With 7.15 million shares for sale, Yelp will raise more than $107 million in its IPO. The deal, CNBC stocks editor Bob Pisani tweeted Thursday, is said to be heavily oversubscribed.
Yelp earned $83.3 million in net revenue in 2011, a 74 percent year-over-year jump, but the reviews site, which touts around 66 million monthly unique visitors, also lost $16.7 million during the same period.
Yelp originally filed its papers with the SEC in mid November. The restaurant and business reviews company, which makes a majority of its revenue from local advertising, later amended its S-1 filing to show a starting price of $12 to $14 per share.

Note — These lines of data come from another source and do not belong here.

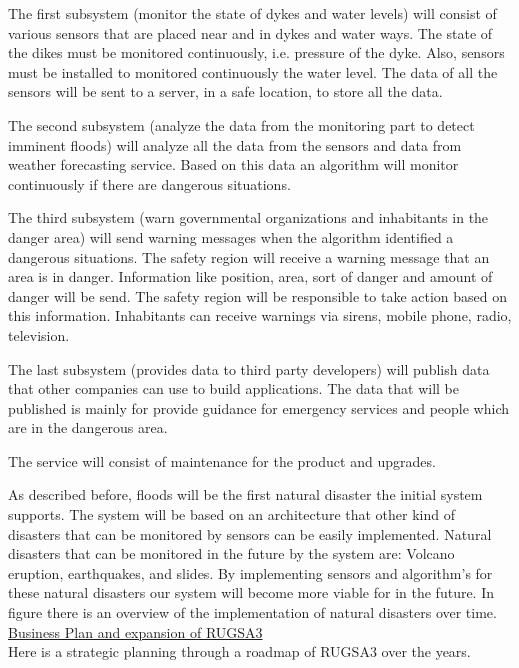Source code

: The first subsystem (monitor the state of dykes and water levels) will consist of various sensors that are placed near and in dykes and water ways. The state of the dikes must be monitored continuously, i.e. pressure of the dyke. Also, sensors must be installed to monitored continuously the water level. The data of all the sensors will be sent to a server, in a safe location, to store all the data.

The second subsystem (analyze the data from the monitoring part to detect imminent floods) will analyze all the data from the sensors and data from weather forecasting service. Based on this data an algorithm will monitor continuously if there are dangerous situations.

The third subsystem (warn governmental organizations and inhabitants in the danger area) will send warning messages when the algorithm identified a dangerous situations. The safety region will receive a warning message that an area is in danger. Information like position, area, sort of danger and amount of danger will be send. The safety region will be responsible to take action based on this information. Inhabitants can receive warnings via sirens, mobile phone, radio, television. %

The last subsystem (provides data to third party developers) will publish data that other companies can use to build applications. The data that will be published is mainly for provide guidance for emergency services and people which are in the dangerous area. 

The service will consist of maintenance for the product and upgrades.

As described before, floods will be the first natural disaster the initial system supports. The system will be based on an architecture that other kind of disasters that can be monitored by sensors can be easily implemented. Natural disasters that can be monitored in the future by the system are: Volcano eruption, earthquakes, and slides. By implementing sensors and algorithm's for these natural disasters our system will become more viable for in the future. In figure 
there is an overview of the implementation of natural disasters over time. \\

\underline{Business Plan and expansion of RUGSA3} \\

Here is a strategic planning through a roadmap of RUGSA3 over the years.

“I do think it will probably have a strong opening day, given how small the float is on the stock,” financial data company PrivCo CEO Sam Hamadeh told VentureBeat. “It’s the only consumer Internet IPO currently available, so it will benefit very short-term from the lack of other new supply in the sector.”
A strong opening day, Hamadeh said, would have Yelp’s share price close up by 25 percent.
“Beyond the opening day of trading, we don’t think Yelp will perform well given its many business model issues,” Hamadeh added, citing the company’s inability to turn a profit or dramatically cut losses, a too-high valuation, competition from Facebook and Google, and low annual revenue.
“Yelp can’t seem to be able to lose less as it grows, showing the unattractiveness of a business model based primarily on local advertising salespeople to sell to small local merchants,” Hamadeh explained.
This post was updated with the share price at 5:33 p.m. Pacific.